- Opening Delimiter -

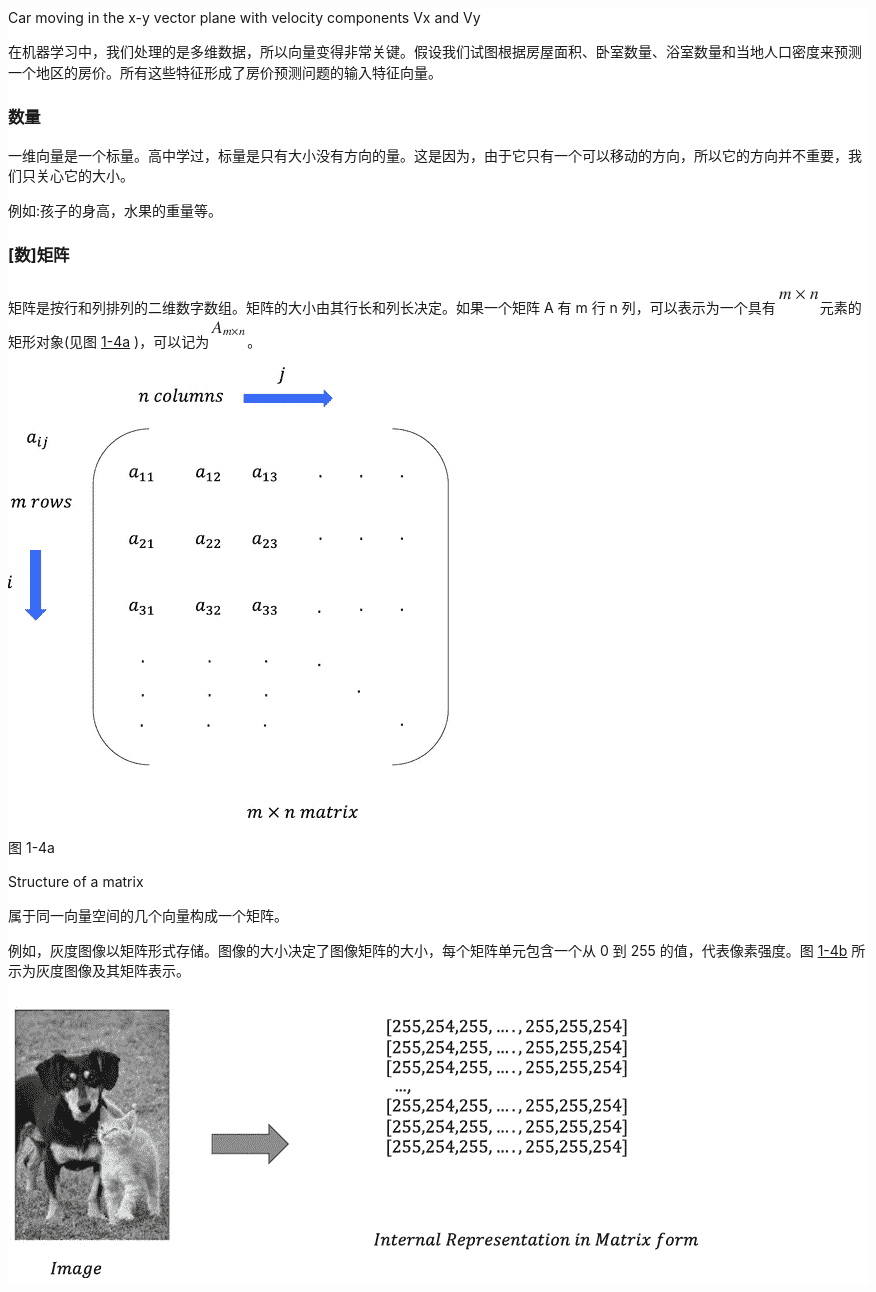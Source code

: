 Car moving in the x-y vector plane with velocity components Vx and Vy

在机器学习中，我们处理的是多维数据，所以向量变得非常关键。假设我们试图根据房屋面积、卧室数量、浴室数量和当地人口密度来预测一个地区的房价。所有这些特征形成了房价预测问题的输入特征向量。

### 数量

一维向量是一个标量。高中学过，标量是只有大小没有方向的量。这是因为，由于它只有一个可以移动的方向，所以它的方向并不重要，我们只关心它的大小。

例如:孩子的身高，水果的重量等。

### [数]矩阵

矩阵是按行和列排列的二维数字数组。矩阵的大小由其行长和列长决定。如果一个矩阵 A 有 m 行 n 列，可以表示为一个具有![$$ m\times n $$](img/A448418_1_En_1_Chapter_IEq1.gif)元素的矩形对象(见图 [1-4a](#Fig4) )，可以记为![$$ {A}_{m\times n} $$](img/A448418_1_En_1_Chapter_IEq2.gif)。

![A448418_1_En_1_Fig4_HTML.gif](img/A448418_1_En_1_Fig4_HTML.gif)

图 1-4a

Structure of a matrix

属于同一向量空间的几个向量构成一个矩阵。

例如，灰度图像以矩阵形式存储。图像的大小决定了图像矩阵的大小，每个矩阵单元包含一个从 0 到 255 的值，代表像素强度。图 [1-4b](#Fig5) 所示为灰度图像及其矩阵表示。

![A448418_1_En_1_Fig5_HTML.gif](img/A448418_1_En_1_Fig5_HTML.gif)
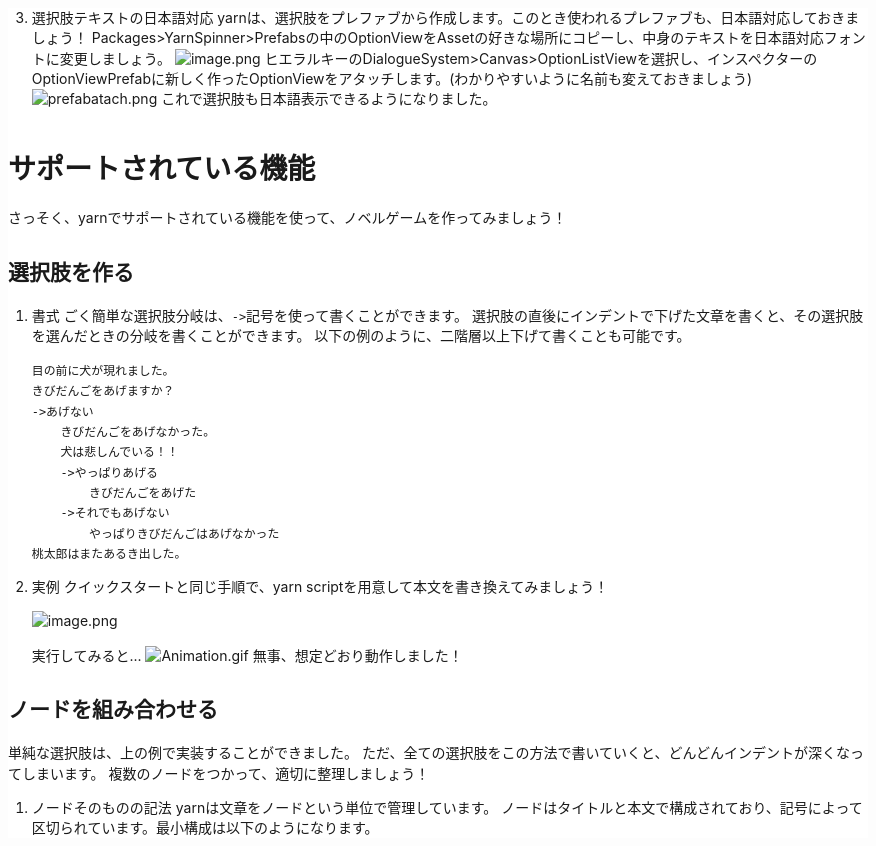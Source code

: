 3. 選択肢テキストの日本語対応
yarnは、選択肢をプレファブから作成します。このとき使われるプレファブも、日本語対応しておきましょう！
Packages>YarnSpinner>Prefabsの中のOptionViewをAssetの好きな場所にコピーし、中身のテキストを日本語対応フォントに変更しましょう。
![image.png](https://qiita-image-store.s3.ap-northeast-1.amazonaws.com/0/2955766/8746e097-c3c6-2923-aac9-112344381edb.png)
 ヒエラルキーのDialogueSystem>Canvas>OptionListViewを選択し、インスペクターのOptionViewPrefabに新しく作ったOptionViewをアタッチします。(わかりやすいように名前も変えておきましょう)
![prefabatach.png](https://qiita-image-store.s3.ap-northeast-1.amazonaws.com/0/2955766/8b928987-ada2-2593-0f6e-5e38b795f957.png)
 これで選択肢も日本語表示できるようになりました。

# サポートされている機能
さっそく、yarnでサポートされている機能を使って、ノベルゲームを作ってみましょう！

## 選択肢を作る
1. 書式
ごく簡単な選択肢分岐は、```->```記号を使って書くことができます。
選択肢の直後にインデントで下げた文章を書くと、その選択肢を選んだときの分岐を書くことができます。
以下の例のように、二階層以上下げて書くことも可能です。
    ```
    目の前に犬が現れました。
    きびだんごをあげますか？
    ->あげない
        きびだんごをあげなかった。
        犬は悲しんでいる！！
        ->やっぱりあげる
            きびだんごをあげた
        ->それでもあげない
            やっぱりきびだんごはあげなかった
    桃太郎はまたあるき出した。
    ```
2. 実例
クイックスタートと同じ手順で、yarn scriptを用意して本文を書き換えてみましょう！


    ![image.png](https://qiita-image-store.s3.ap-northeast-1.amazonaws.com/0/2955766/3714ada7-f70e-b803-141c-45db44d5dd56.png)

    実行してみると...
![Animation.gif](https://qiita-image-store.s3.ap-northeast-1.amazonaws.com/0/2955766/848b4a64-c838-8bf3-9e1a-047b9142672f.gif)
無事、想定どおり動作しました！

## ノードを組み合わせる
単純な選択肢は、上の例で実装することができました。
ただ、全ての選択肢をこの方法で書いていくと、どんどんインデントが深くなってしまいます。
複数のノードをつかって、適切に整理しましょう！

1. ノードそのものの記法
yarnは文章をノードという単位で管理しています。
ノードはタイトルと本文で構成されており、記号によって区切られています。最小構成は以下のようになります。

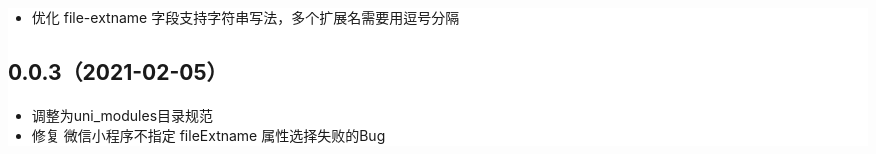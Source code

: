 - 优化 file-extname 字段支持字符串写法，多个扩展名需要用逗号分隔
## 0.0.3（2021-02-05）
- 调整为uni_modules目录规范
- 修复 微信小程序不指定 fileExtname 属性选择失败的Bug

- Closing Delimiter -

**EXERCISE PROMPT:**
The answer should be an exact restatement of every entry, with the pictures omitted.

**ANSWER TO THE PROBLEM:**
Source code

: Car moving in the x-y vector plane with velocity components Vx and Vy

在机器学习中，我们处理的是多维数据，所以向量变得非常关键。假设我们试图根据房屋面积、卧室数量、浴室数量和当地人口密度来预测一个地区的房价。所有这些特征形成了房价预测问题的输入特征向量。

### 数量

一维向量是一个标量。高中学过，标量是只有大小没有方向的量。这是因为，由于它只有一个可以移动的方向，所以它的方向并不重要，我们只关心它的大小。

例如:孩子的身高，水果的重量等。

### [数]矩阵

矩阵是按行和列排列的二维数字数组。矩阵的大小由其行长和列长决定。如果一个矩阵 A 有 m 行 n 列，可以表示为一个具有![$$ m\times n $$](img/A448418_1_En_1_Chapter_IEq1.gif)元素的矩形对象(见图 [1-4a](#Fig4) )，可以记为![$$ {A}_{m\times n} $$](img/A448418_1_En_1_Chapter_IEq2.gif)。

![A448418_1_En_1_Fig4_HTML.gif](img/A448418_1_En_1_Fig4_HTML.gif)

图 1-4a

Structure of a matrix

属于同一向量空间的几个向量构成一个矩阵。

例如，灰度图像以矩阵形式存储。图像的大小决定了图像矩阵的大小，每个矩阵单元包含一个从 0 到 255 的值，代表像素强度。图 [1-4b](#Fig5) 所示为灰度图像及其矩阵表示。

![A448418_1_En_1_Fig5_HTML.gif](img/A448418_1_En_1_Fig5_HTML.gif)
Source code

: 3. 選択肢テキストの日本語対応
yarnは、選択肢をプレファブから作成します。このとき使われるプレファブも、日本語対応しておきましょう！
Packages>YarnSpinner>Prefabsの中のOptionViewをAssetの好きな場所にコピーし、中身のテキストを日本語対応フォントに変更しましょう。
![image.png](https://qiita-image-store.s3.ap-northeast-1.amazonaws.com/0/2955766/8746e097-c3c6-2923-aac9-112344381edb.png)
 ヒエラルキーのDialogueSystem>Canvas>OptionListViewを選択し、インスペクターのOptionViewPrefabに新しく作ったOptionViewをアタッチします。(わかりやすいように名前も変えておきましょう)
![prefabatach.png](https://qiita-image-store.s3.ap-northeast-1.amazonaws.com/0/2955766/8b928987-ada2-2593-0f6e-5e38b795f957.png)
 これで選択肢も日本語表示できるようになりました。

# サポートされている機能
さっそく、yarnでサポートされている機能を使って、ノベルゲームを作ってみましょう！

## 選択肢を作る
1. 書式
ごく簡単な選択肢分岐は、```->```記号を使って書くことができます。
選択肢の直後にインデントで下げた文章を書くと、その選択肢を選んだときの分岐を書くことができます。
以下の例のように、二階層以上下げて書くことも可能です。
    ```
    目の前に犬が現れました。
    きびだんごをあげますか？
    ->あげない
        きびだんごをあげなかった。
        犬は悲しんでいる！！
        ->やっぱりあげる
            きびだんごをあげた
        ->それでもあげない
            やっぱりきびだんごはあげなかった
    桃太郎はまたあるき出した。
    ```
2. 実例
クイックスタートと同じ手順で、yarn scriptを用意して本文を書き換えてみましょう！


    ![image.png](https://qiita-image-store.s3.ap-northeast-1.amazonaws.com/0/2955766/3714ada7-f70e-b803-141c-45db44d5dd56.png)

    実行してみると...
![Animation.gif](https://qiita-image-store.s3.ap-northeast-1.amazonaws.com/0/2955766/848b4a64-c838-8bf3-9e1a-047b9142672f.gif)
無事、想定どおり動作しました！

## ノードを組み合わせる
単純な選択肢は、上の例で実装することができました。
ただ、全ての選択肢をこの方法で書いていくと、どんどんインデントが深くなってしまいます。
複数のノードをつかって、適切に整理しましょう！

1. ノードそのものの記法
yarnは文章をノードという単位で管理しています。
ノードはタイトルと本文で構成されており、記号によって区切られています。最小構成は以下のようになります。

Source code

: - 优化 file-extname 字段支持字符串写法，多个扩展名需要用逗号分隔
## 0.0.3（2021-02-05）
- 调整为uni_modules目录规范
- 修复 微信小程序不指定 fileExtname 属性选择失败的Bug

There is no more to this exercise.